1Le 2 novembre 2016, le ministre de l’Immigration et de l’Asile, dénommé ci-après le « ministre », prit à l’égard de Monsieur … un arrêté constatant son séjour irrégulier sur le territoire luxembourgeois, lui ordonnant de quitter sans délai ledit territoire et portant interdiction du territoire pour une durée de trois ans, arrêté qui fut notifié à l’intéressé en date du même jour.

En date même jour, le ministre prit encore un arrêté, notifié également en date du 2 novembre 2016, ordonnant son placement en rétention au Centre de rétention pour une durée d’un mois à partir de la notification de l’arrêté en question, celui-ci étant basé sur les motifs et considérations suivants :

«Vu les articles 111, 120 à 123 et 125 (1) de la loi modifiée du 29 août 2008 sur la libre circulation des personnes et l'immigration;

Vu la loi modifiée du 28 mai 2009 concernant le Centre de rétention;

Vu le rapport no 2016/033942/450/AS du 2 novembre 2016 établi par la Police grand-ducale ;

Vu ma décision de retour du 2 novembre 2016 comportant une interdiction d’entrée sur le territoire de 3 ans;

Attendu que l'intéressé s'est maintenu sur le territoire au-delà de la durée de validité de son visa ;

Attendu qu'il existe un risque de fuite dans le chef de l'intéressé, alors qu’il ne dispose pas d'une adresse au Grand-Duché de Luxembourg;

Attendu par conséquent que les mesures moins coercitives telles qu'elles sont prévues par l'article 125, paragraphe (1) points a), b) et c) de la loi modifiée du 29 août 2008 précitée ne sauraient être efficacement appliquées ;

Considérant que les démarches nécessaires en vue de l'éloignement de l'intéressé seront engagées dans les plus brefs délais;

Considérant que l'exécution de la mesure d'éloignement est subordonnée au résultat de ces démarches; ».

Par arrêté du 28 novembre 2016, notifié à l’intéressé en date du 2 décembre 2016, le ministre prorogea pour une durée d’un mois la mesure de placement initiale précitée du 2 novembre 2016. Cette décision est libellée comme suit :

« Vu les articles 111 et 120 à 123 de la loi modifiée du 29 août 2008 sur la libre circulation des personnes et l'immigration;

Vu la loi modifiée du 28 mai 2009 concernant le Centre de rétention;

Vu mon arrêté du 2 novembre 2016, notifié le même jour, décidant de soumettre l'intéressé à une mesure de placement;

Attendu que les motifs à la base de la mesure de placement du 2 novembre 2016 subsistent dans le chef de l'intéressé;

Considérant que l'éloignement de l'intéressé est prévu pour le 27 décembre 2016;

Considérant qu'il y a lieu de maintenir la mesure de placement afin de garantir l'exécution de la mesure de l'éloignement; ».

Par requête déposée le 5 décembre 2016 au greffe du tribunal administratif, Monsieur … a fait introduire un recours tendant à la réformation de la décision de prorogation de la mesure de placement en rétention précitée, prise en date du 28 novembre 2016.

2Etant donné que l’article 123, paragraphe (1) de la loi modifiée du 29 août 2008 portant sur la libre circulation des personnes et l’immigration, dénommée ci-après « la loi du 29 août 2008 », institue un recours de pleine juridiction contre une décision de prorogation de placement au Centre de rétention, le tribunal est compétent pour connaître du recours en réformation qui est recevable pour avoir, par ailleurs, été introduit dans les formes et délai de la loi.

A l’appui de son recours, le demandeur reproche au ministre un manque de diligences accomplies par lui afin de procéder dans les délais les plus brefs à son éloignement du territoire national.
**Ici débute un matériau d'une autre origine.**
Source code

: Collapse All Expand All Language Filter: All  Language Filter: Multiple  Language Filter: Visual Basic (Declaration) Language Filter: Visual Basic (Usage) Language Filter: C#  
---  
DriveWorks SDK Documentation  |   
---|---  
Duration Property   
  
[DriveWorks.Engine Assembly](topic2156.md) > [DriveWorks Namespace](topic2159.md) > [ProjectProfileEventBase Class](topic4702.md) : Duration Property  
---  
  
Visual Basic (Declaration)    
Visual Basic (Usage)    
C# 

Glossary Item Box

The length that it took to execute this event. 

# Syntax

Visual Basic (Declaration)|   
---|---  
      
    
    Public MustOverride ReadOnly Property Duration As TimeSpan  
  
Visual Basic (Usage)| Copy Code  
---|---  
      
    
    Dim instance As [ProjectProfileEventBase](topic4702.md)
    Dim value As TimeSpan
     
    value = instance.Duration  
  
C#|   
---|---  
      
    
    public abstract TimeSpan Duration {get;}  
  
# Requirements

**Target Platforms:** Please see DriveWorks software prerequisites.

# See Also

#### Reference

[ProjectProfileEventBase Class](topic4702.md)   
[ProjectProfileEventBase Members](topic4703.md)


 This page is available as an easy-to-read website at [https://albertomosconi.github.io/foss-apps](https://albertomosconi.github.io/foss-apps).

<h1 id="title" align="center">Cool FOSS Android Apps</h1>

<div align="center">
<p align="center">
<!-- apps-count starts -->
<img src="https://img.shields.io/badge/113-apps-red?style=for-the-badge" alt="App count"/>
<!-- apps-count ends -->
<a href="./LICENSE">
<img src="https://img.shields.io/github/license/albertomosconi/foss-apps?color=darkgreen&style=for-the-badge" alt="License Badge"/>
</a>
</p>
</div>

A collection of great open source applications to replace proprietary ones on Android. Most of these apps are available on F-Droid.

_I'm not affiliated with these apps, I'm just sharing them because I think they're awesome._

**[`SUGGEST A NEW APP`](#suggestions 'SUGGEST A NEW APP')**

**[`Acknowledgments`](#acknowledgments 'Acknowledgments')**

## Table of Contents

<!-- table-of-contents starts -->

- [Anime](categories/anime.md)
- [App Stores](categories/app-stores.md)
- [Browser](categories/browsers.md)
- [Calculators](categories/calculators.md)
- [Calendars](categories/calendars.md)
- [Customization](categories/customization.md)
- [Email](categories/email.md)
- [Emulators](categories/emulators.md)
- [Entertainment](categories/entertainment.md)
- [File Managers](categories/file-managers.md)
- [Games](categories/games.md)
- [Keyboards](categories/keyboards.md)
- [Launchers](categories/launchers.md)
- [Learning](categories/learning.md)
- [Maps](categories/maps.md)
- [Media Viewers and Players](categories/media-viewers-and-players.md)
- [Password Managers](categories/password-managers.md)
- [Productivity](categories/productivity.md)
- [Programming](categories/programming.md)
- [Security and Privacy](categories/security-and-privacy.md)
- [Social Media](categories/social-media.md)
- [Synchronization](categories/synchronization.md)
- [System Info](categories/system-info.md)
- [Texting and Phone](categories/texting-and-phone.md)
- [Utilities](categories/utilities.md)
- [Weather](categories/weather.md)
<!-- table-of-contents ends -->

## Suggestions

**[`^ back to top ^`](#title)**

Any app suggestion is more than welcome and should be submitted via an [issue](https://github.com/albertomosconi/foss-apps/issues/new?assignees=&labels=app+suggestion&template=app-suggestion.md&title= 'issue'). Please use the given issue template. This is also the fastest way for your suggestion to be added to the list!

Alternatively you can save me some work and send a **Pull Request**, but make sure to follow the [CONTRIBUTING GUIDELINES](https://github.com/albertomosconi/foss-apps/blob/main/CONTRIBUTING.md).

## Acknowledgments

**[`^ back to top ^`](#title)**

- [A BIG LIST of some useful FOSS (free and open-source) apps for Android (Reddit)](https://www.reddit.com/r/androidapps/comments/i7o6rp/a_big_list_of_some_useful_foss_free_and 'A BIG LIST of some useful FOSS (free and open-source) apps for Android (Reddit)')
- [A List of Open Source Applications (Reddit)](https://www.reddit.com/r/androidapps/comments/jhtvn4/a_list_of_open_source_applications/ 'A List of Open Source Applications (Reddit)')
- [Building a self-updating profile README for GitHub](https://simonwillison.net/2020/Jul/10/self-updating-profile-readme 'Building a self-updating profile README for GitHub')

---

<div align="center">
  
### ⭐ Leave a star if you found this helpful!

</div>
Il fait ainsi état de ce que malgré le fait qu’il aurait fait l’objet d’une première mesure de rétention administrative en date du 2 novembre 2016, son transfert vers la Chine ne serait organisé que pour être effectué en date du 27 décembre 2016, soit environ deux mois après avoir été placé au Centre de rétention. Il estime que ce délai serait « anormalement long », d’autant plus que des vols seraient régulièrement organisés vers la Chine. Un tel délai ne pourrait pas s’expliquer « par des considérations administratives », alors que l’autorité administrative disposerait de son passeport en cours de validité.

Dans son mémoire en réponse, le délégué du gouvernement, après avoir relevé que le demandeur aurait été appréhendé par la police grand-ducale en date du 2 novembre 2016 alors qu’il aurait travaillé dans un restaurant chinois à …, sans être en possession d’une autorisation de séjour, rétorque qu’un manque de diligences ne saurait être reproché au ministre, en soutenant que l’organisation de l’éloignement d’une personne se trouvant en séjour irrégulier sur le territoire luxembourgeois ne consisterait pas seulement en la commande par le ministre de tickets d’avion, mais qu’il y aurait également lieu de veiller à une disponibilité des escortes chargées d’accompagner l’intéressé vers son pays d’origine, et de prendre contact avec des agences de voyages, ainsi qu’avec des services de police ou administratifs étrangers, plus particulièrement lorsqu’il y aurait, comme en l’espèce, une escale, pour obtenir l’accord nécessaire de la part des différentes compagnies aériennes en vue de l’acceptation à bord de leurs avions respectifs d’une personne en situation irrégulière. Enfin, il y aurait lieu de contacter les autorités diplomatiques du pays d’origine de l’intéressé afin de voir délivrer les documents de voyage nécessaires pour les escortes, à savoir des laissez-passer, voire des visas. Le représentant gouvernemental estime ainsi que le fait que le vol vers Pékin ne soit prévu qu’en date du 27 décembre 2016 ne serait pas à considérer comme constituant un délai excessivement long, et ce, d’autant plus qu’au jour du dépôt dudit mémoire en réponse, les autorités luxembourgeoises seraient toujours en attente de la délivrance de visas pour l’escorte policière. Aucune disproportion ne devrait partant être retenue à la base de la décision sous examen.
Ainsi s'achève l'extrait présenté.